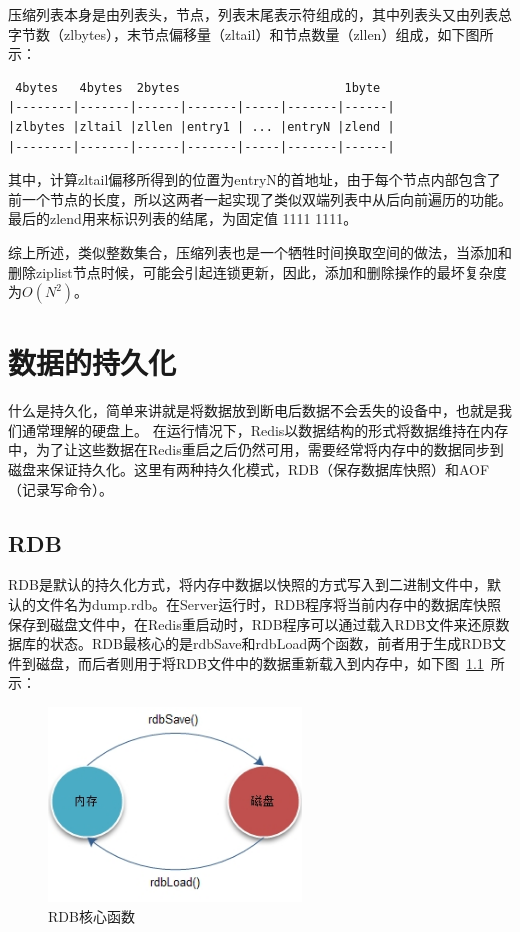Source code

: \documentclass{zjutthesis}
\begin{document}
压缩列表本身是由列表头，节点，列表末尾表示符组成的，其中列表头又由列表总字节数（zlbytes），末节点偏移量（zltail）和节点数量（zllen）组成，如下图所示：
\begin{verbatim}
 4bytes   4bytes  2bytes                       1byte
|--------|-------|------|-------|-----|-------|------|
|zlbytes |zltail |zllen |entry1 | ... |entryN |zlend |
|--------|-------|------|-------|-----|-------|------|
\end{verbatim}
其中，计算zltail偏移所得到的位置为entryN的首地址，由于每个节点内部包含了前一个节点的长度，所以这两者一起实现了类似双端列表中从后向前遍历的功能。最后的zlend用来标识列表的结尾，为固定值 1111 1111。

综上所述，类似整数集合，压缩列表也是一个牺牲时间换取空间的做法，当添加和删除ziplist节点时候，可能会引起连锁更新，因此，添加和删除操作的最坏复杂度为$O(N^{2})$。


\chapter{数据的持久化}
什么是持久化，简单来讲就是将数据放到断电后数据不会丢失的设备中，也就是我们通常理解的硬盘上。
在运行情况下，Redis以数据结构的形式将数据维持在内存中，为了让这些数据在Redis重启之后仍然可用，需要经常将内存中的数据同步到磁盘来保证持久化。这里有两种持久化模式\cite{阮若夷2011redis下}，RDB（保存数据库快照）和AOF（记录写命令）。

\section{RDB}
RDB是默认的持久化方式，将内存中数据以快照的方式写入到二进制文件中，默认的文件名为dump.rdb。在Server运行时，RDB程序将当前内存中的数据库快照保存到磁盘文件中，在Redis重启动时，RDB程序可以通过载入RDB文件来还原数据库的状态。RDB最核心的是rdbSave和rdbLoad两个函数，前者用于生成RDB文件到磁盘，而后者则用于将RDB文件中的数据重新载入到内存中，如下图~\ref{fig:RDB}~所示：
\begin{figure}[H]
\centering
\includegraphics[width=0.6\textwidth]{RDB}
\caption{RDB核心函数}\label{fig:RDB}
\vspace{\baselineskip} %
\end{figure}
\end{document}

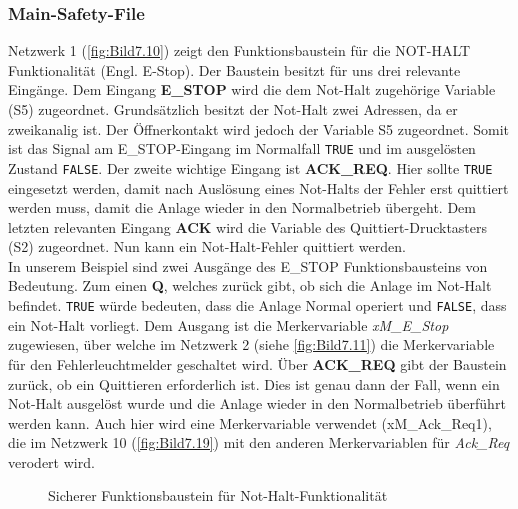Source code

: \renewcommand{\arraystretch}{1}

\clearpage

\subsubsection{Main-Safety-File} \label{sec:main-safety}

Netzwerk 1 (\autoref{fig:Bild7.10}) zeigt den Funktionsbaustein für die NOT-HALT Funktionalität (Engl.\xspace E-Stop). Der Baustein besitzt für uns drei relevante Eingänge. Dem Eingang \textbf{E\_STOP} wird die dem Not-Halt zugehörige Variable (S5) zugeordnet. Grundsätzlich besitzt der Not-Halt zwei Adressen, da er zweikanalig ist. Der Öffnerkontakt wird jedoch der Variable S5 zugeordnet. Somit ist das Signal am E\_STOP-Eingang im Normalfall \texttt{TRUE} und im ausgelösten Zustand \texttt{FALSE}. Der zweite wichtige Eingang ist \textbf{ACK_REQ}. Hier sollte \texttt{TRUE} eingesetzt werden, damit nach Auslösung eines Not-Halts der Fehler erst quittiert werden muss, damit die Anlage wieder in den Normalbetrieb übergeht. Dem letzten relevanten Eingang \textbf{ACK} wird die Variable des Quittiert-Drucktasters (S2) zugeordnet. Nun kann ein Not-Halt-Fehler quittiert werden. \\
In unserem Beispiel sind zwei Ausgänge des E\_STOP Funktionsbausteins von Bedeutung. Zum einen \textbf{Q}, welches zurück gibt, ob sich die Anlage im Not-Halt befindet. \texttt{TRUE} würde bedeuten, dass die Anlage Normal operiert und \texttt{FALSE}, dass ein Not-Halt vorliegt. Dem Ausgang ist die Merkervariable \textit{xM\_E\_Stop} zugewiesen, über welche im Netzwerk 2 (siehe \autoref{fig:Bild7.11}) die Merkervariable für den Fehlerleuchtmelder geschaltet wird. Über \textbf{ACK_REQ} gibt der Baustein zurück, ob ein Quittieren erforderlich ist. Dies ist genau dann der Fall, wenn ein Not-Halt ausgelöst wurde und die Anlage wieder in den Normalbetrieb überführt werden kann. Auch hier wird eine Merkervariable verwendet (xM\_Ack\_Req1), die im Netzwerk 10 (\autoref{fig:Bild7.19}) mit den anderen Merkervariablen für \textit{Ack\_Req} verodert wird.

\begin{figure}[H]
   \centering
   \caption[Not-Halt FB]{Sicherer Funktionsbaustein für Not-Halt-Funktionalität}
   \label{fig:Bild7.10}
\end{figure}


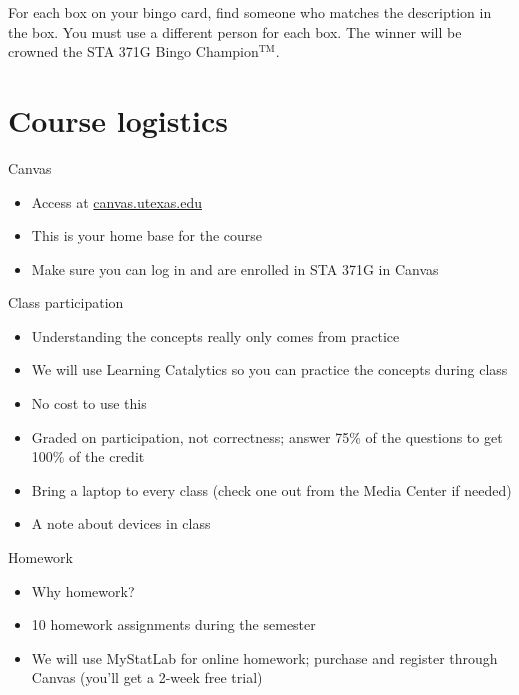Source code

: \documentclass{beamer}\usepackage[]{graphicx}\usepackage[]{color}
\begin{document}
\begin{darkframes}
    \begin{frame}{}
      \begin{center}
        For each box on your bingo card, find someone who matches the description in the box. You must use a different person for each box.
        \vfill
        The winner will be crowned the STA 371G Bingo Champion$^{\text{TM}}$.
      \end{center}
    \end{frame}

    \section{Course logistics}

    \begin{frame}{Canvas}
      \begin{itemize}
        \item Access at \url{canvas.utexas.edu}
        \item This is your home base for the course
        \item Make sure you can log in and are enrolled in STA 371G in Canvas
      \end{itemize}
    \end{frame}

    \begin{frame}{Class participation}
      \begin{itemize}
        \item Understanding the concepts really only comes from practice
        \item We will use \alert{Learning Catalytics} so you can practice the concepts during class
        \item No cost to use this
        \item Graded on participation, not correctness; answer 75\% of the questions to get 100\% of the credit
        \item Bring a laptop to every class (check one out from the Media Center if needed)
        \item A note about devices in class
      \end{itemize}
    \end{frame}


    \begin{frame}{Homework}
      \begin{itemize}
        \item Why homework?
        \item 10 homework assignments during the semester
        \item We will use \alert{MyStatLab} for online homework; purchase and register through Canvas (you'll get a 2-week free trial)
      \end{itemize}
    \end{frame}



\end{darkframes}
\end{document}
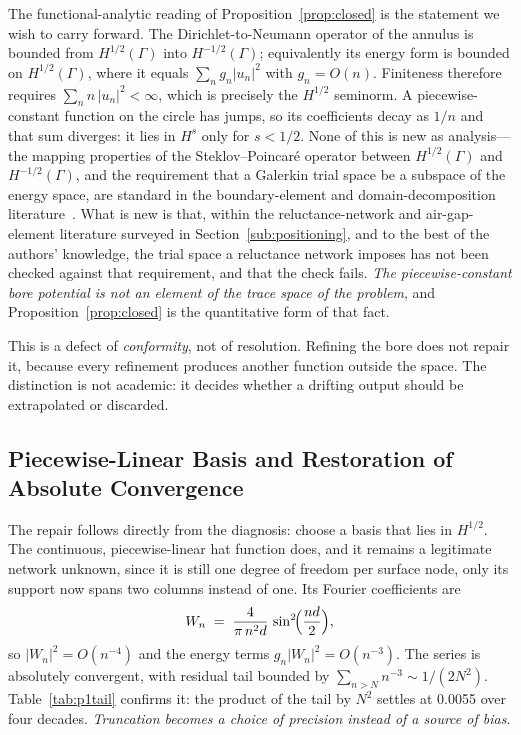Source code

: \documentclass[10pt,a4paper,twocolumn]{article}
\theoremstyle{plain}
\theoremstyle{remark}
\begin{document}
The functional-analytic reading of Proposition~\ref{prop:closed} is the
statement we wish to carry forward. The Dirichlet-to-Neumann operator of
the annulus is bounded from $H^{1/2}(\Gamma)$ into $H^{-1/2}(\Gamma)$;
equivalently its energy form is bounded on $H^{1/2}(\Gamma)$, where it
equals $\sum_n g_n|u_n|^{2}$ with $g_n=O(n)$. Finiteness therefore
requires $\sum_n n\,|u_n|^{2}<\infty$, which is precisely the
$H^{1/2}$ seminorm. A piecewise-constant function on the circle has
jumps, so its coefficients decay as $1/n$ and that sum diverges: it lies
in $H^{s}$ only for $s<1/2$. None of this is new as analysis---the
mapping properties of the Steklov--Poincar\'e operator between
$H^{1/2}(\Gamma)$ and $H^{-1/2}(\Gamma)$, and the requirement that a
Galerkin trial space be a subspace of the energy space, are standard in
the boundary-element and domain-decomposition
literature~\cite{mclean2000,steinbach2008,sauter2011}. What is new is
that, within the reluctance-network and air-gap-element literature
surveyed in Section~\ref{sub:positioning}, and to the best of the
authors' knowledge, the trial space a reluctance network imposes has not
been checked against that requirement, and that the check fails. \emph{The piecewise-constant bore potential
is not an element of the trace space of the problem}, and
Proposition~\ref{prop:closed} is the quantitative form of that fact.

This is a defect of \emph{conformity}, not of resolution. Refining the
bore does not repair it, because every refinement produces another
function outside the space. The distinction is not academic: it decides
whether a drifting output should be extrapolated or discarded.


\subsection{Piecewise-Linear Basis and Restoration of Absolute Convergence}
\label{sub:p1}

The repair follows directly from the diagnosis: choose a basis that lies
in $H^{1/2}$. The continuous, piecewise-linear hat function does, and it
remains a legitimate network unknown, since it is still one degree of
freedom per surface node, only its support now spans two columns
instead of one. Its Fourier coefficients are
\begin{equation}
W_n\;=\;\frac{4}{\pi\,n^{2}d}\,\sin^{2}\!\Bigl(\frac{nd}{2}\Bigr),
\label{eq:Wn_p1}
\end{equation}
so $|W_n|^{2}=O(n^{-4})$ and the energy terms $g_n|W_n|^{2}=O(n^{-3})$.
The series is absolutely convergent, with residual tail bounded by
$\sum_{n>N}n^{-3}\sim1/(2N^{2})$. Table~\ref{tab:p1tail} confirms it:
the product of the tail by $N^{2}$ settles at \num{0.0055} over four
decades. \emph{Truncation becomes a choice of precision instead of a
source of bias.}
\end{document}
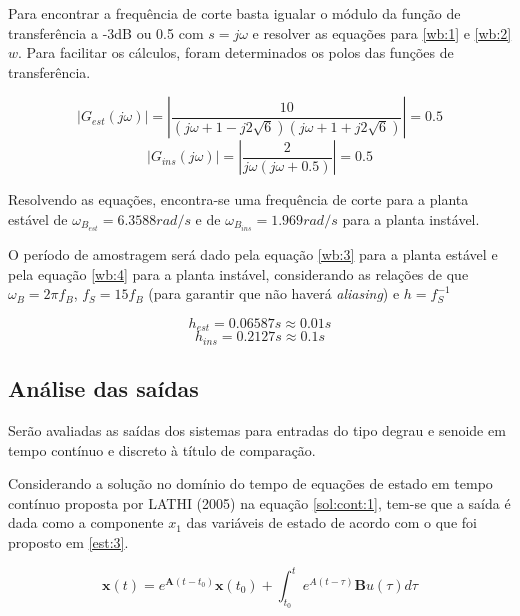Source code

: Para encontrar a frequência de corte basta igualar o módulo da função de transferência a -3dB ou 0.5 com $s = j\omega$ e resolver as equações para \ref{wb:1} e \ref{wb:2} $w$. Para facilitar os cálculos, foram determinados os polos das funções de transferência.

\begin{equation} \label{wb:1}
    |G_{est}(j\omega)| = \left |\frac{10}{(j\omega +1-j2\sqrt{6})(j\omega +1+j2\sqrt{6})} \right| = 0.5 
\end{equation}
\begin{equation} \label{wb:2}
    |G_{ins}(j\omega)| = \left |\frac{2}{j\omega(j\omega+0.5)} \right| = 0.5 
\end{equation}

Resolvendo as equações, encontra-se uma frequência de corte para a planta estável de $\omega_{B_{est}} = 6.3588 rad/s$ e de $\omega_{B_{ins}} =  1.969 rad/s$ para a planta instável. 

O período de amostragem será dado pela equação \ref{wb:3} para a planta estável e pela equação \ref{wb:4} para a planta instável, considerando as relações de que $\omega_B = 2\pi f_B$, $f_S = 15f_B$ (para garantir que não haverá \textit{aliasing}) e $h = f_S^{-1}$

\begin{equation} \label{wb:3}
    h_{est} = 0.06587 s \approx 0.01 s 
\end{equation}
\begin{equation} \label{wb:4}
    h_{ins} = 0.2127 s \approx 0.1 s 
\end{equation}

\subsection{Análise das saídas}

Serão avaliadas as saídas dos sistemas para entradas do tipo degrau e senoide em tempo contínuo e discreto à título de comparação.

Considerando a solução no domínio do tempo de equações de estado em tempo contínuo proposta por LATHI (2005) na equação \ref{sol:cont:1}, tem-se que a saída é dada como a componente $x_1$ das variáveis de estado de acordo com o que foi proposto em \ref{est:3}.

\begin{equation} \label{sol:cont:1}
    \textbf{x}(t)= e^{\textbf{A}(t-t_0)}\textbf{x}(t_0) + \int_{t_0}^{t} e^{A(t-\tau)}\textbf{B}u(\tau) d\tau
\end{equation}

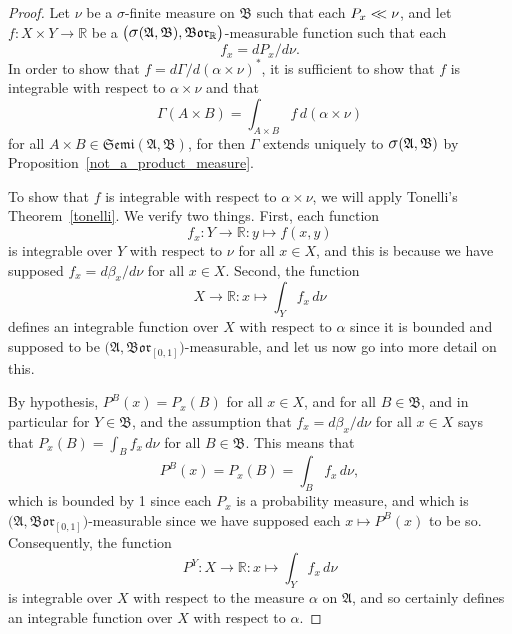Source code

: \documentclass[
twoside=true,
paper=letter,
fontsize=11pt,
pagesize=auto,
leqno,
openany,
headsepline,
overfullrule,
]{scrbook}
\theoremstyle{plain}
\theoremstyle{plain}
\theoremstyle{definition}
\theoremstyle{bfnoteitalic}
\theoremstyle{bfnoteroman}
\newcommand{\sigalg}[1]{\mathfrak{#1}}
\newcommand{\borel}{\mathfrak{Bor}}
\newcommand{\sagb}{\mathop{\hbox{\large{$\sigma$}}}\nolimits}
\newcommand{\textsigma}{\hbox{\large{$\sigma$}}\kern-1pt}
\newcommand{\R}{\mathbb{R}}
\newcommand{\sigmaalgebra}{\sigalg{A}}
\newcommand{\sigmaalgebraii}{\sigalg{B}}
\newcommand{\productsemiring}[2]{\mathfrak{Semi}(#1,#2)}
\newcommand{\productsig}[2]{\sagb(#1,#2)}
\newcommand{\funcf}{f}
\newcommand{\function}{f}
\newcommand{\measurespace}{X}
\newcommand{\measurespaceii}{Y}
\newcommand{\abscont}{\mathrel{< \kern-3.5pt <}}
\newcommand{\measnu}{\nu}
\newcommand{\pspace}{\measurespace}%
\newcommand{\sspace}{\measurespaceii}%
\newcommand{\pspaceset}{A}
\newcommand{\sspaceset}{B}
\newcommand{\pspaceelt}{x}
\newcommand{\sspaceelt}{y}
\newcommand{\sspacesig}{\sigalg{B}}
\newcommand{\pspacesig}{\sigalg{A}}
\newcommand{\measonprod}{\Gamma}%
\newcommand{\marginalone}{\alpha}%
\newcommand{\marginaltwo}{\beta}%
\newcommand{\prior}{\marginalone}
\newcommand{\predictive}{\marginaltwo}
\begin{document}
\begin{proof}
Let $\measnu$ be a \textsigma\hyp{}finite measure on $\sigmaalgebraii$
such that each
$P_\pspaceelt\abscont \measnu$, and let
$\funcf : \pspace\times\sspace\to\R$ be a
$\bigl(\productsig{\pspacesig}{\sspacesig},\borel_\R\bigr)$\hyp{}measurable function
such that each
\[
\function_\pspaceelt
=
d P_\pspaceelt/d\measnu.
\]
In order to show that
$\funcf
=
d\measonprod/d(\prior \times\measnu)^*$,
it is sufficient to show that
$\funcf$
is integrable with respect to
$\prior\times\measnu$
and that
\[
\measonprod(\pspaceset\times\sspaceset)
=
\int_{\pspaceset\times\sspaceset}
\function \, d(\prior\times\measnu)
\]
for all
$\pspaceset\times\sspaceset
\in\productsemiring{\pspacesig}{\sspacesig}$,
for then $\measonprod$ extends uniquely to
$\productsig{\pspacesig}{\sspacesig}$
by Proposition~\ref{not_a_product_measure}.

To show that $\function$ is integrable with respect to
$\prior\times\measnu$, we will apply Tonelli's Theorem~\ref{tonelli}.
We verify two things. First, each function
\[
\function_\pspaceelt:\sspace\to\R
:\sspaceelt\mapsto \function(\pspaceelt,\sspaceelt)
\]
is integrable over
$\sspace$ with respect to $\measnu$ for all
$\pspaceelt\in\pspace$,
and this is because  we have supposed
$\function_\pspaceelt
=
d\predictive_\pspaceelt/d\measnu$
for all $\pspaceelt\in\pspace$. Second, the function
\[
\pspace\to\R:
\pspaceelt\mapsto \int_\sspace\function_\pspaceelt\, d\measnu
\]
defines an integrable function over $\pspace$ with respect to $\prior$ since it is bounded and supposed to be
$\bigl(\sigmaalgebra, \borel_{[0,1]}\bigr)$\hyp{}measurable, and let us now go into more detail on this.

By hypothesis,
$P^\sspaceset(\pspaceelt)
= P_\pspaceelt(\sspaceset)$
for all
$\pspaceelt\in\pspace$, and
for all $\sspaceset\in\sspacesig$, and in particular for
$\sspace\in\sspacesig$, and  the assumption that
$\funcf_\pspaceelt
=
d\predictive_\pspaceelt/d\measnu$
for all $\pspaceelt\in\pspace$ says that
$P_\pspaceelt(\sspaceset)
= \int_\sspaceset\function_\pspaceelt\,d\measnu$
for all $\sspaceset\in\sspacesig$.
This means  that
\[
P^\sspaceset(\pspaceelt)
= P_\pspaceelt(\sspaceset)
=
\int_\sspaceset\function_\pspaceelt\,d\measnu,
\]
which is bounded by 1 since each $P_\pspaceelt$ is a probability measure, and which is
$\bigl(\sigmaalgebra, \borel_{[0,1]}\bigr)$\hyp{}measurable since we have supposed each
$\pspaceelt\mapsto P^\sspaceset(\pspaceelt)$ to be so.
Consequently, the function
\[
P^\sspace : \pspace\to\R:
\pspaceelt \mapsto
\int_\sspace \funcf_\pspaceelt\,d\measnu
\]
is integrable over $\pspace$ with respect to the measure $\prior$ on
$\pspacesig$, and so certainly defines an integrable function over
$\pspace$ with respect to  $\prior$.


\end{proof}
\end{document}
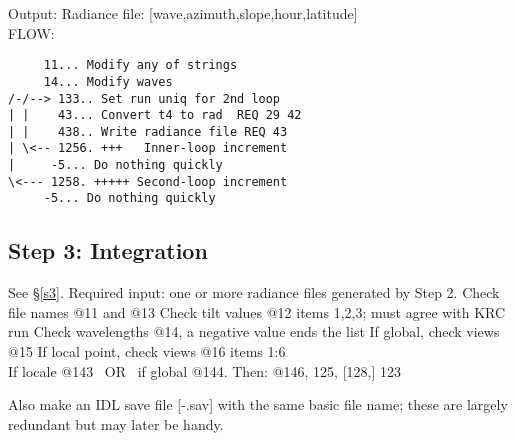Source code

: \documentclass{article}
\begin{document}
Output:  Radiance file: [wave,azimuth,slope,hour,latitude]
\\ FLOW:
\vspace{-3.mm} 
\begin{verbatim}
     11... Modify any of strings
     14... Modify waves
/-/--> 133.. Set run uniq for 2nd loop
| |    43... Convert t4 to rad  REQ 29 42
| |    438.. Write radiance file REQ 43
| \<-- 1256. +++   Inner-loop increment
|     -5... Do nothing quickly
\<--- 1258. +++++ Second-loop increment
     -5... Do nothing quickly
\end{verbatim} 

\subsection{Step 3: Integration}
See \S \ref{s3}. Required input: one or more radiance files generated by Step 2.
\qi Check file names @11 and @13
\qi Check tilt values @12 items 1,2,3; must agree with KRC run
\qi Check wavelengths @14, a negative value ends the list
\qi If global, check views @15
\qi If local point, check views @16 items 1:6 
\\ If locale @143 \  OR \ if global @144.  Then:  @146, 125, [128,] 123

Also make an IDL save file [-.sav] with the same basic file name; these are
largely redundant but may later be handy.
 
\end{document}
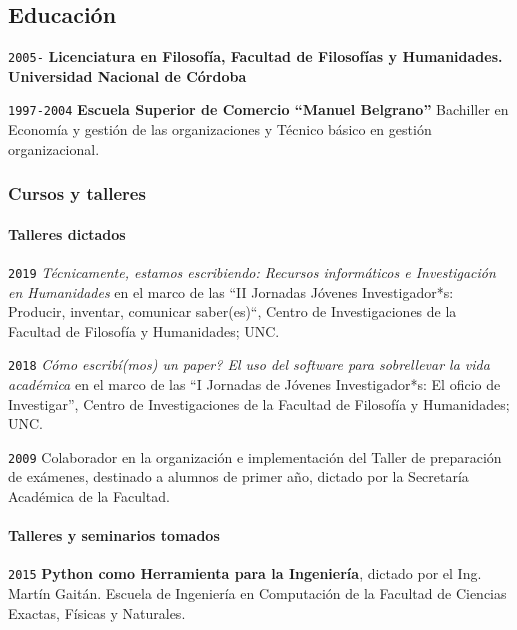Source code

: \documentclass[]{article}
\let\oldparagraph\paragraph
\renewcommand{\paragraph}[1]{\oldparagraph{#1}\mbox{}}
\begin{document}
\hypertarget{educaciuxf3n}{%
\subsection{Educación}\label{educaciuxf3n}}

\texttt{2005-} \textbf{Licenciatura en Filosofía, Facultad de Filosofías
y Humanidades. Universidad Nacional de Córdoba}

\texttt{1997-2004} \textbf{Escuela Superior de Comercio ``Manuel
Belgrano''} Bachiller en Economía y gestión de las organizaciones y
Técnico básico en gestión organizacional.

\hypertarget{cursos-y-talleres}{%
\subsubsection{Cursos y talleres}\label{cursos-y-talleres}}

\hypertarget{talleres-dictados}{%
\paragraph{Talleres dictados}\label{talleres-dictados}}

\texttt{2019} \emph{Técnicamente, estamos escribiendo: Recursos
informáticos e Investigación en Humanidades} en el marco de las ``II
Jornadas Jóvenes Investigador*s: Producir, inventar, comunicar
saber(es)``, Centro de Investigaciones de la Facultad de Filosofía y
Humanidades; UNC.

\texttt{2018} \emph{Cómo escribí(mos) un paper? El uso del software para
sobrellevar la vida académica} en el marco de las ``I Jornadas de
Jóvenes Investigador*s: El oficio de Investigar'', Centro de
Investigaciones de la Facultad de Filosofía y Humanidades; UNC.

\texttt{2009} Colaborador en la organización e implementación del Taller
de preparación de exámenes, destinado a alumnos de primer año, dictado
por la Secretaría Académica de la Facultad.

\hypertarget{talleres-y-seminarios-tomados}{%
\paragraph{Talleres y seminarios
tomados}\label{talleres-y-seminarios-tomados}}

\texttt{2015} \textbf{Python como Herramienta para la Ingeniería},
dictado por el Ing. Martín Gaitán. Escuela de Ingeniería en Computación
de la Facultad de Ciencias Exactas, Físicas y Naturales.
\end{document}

### Work required
Look through the listing, and copy each line in which the string "operator" turns up.

### Solution to the exercise
statement we wish to carry forward. The Dirichlet-to-Neumann operator of
mapping properties of the Steklov--Poincar\'e operator between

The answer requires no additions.